SINGAPORE — The private residential market stayed in the doldrums last month, with resale non-landed home prices remaining flat as transaction volumes fell, largely due to the continuing stand-off between buyers and sellers as well as the seasonally quiet Chinese New Year holiday period.

SINGAPORE — The private residential market stayed in the doldrums last month, with resale non-landed home prices remaining flat as transaction volumes fell, largely due to the continuing stand-off between buyers and sellers as well as the seasonally quiet Chinese New Year holiday period.

February was the second consecutive month of unchanged private-home resale prices after the 0.2 per cent month-on-month decline in January was revised upwards to flat, a flash report by SRX Property showed yesterday.

On a year-on-year basis, last month’s prices were 3.2 per cent lower than in February last year.

The report showed that price movements were mixed across the island, with those in the Rest of Central Region (RCR), or the city fringes, declining 0.8 per cent, while the other two areas — Core Central Region (CCR), or the city centre, and Outside Central Region (OCR), or the suburbs — saw prices climbing 1.5 per cent and 2 per cent, respectively.

This was a reversal of the price movements in January, which saw RCR homes enjoying gains while those in the CCR and OCR registered declines.

Despite overall prices remaining unchanged in the past two months after two months of declines, analysts told TODAY there was little evidence to show that the market had bottomed out.

“I think this is more a case of a stalemate than the market bottoming. We probably won’t reach the bottom unless expectations for prices to fall further are done and dusted. But with such expectations still lingering, there will still be downward pressure on the market,” said Mr Alan Cheong, senior director of research and consultancy at property agency Savills.

Mr Chris Koh, director of property firm Chris International, said the latest data may not paint a complete picture of the market as transactions occurred during the seasonally slower period, evident by the fall in transaction volume.

SRX estimated 321 previously-owned non-landed private homes changed hands last month, 6.7 per cent lower than the 344 units resold in January. On a year-on-year basis, however, this was 36.6 per cent higher than the 235 transactions in February last year.

“Activity is usually slower in January and February because of the school opening and Chinese New Year celebrations, so the figures may not show the entire picture.
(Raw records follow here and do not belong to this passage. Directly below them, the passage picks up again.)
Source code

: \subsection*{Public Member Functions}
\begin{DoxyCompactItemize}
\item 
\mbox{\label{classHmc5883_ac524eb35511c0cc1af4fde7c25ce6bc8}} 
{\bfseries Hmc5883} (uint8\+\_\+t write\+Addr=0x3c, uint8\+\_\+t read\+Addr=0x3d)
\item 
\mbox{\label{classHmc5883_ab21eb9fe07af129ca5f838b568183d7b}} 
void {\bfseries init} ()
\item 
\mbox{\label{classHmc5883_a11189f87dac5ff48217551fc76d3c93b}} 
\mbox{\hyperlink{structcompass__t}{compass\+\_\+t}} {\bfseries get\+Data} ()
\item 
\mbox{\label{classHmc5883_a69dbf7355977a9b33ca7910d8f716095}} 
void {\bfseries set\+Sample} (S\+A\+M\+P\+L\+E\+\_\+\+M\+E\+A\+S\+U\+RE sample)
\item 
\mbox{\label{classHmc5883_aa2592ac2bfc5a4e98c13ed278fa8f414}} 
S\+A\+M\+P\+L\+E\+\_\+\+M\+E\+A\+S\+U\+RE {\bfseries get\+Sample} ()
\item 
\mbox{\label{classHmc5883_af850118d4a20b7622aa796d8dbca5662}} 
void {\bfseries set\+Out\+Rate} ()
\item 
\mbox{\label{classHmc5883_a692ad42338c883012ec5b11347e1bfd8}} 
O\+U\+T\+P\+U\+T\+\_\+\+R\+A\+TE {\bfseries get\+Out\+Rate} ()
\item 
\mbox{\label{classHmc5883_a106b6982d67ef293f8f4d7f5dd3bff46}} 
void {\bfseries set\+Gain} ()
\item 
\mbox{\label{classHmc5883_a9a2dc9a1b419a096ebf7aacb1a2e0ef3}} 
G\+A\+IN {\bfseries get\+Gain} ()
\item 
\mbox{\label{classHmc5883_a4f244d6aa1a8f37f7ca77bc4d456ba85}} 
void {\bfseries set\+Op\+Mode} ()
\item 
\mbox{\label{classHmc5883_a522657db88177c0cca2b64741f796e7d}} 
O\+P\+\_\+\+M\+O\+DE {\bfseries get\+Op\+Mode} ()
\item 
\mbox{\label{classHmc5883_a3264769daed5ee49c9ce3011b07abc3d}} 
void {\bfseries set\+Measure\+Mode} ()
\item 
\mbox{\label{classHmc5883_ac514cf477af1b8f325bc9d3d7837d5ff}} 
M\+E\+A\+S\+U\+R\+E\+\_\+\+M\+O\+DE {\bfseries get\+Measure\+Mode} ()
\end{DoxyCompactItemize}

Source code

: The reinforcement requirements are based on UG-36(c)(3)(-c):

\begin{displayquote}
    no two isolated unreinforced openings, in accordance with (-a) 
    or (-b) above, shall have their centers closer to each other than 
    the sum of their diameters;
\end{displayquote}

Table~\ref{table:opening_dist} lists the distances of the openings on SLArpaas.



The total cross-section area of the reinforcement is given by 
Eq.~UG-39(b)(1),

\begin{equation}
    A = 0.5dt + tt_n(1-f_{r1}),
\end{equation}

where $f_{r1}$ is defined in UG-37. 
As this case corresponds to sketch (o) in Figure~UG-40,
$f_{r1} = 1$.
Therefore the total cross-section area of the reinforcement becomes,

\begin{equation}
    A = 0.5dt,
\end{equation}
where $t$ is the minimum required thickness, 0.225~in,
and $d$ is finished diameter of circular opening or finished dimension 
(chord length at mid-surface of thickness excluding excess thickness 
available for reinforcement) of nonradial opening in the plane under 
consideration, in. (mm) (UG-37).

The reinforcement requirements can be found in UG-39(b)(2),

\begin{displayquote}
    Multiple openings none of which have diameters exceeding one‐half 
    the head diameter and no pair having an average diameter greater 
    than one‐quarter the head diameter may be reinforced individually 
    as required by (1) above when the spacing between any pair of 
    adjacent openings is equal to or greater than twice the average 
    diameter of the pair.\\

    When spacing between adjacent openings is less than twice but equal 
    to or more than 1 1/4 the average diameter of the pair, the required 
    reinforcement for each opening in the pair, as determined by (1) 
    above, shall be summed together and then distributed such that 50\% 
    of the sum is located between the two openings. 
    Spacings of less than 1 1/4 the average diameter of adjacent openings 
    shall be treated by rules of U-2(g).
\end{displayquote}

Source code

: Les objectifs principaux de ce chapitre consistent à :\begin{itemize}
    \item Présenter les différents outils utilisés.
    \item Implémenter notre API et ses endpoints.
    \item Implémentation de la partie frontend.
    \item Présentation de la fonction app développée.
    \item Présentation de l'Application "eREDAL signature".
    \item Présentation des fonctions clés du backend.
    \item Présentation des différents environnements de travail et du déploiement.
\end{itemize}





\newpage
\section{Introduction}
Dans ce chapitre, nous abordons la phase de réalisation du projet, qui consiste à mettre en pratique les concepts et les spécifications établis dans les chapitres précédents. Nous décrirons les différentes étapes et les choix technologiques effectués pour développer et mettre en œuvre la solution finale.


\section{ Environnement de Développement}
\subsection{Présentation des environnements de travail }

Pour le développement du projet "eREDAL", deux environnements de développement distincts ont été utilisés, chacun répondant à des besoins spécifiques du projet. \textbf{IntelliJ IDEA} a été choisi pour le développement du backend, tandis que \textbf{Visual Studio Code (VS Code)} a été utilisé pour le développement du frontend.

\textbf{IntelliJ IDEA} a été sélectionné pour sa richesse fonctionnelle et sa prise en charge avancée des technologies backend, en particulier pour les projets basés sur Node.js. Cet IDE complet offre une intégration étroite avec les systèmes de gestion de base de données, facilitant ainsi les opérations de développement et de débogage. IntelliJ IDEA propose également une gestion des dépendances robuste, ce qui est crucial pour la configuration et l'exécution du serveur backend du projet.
The price increases in CCR and OCR are also not likely to indicate a recovery. They could just be due to the type of transactions — maybe there were more higher-value homes sold that month,” Mr Koh said.

“What the figures show is that prices are holding and sellers are not hard-pressed to sell because we are not in an economic recession … We need to look at the figures from March onwards to get a better reading of the market,” he added.

TODAY earlier reported that many private-home owners have set asking prices above the properties’ valuations, refusing to budge despite the weakening housing market, while potential buyers are hunting for bargains.

Buying sentiment will continue to be affected by the property cooling measures as well as loan curbs in the coming months, but buyers could gradually return to the market as homes become more affordable, analysts said.

Mr Cheong said: “The stalemate will continue and it is anybody’s guess when that will end.

“But the market has been going down since the implementation of the Total Debt Servicing Ratio in June 2013 — that’s two years of price declines. For people on the sidelines, that’s two salary increments and two bonus payouts. Many of them can afford to buy and maybe this year, we will see them give up waiting and enter the market.”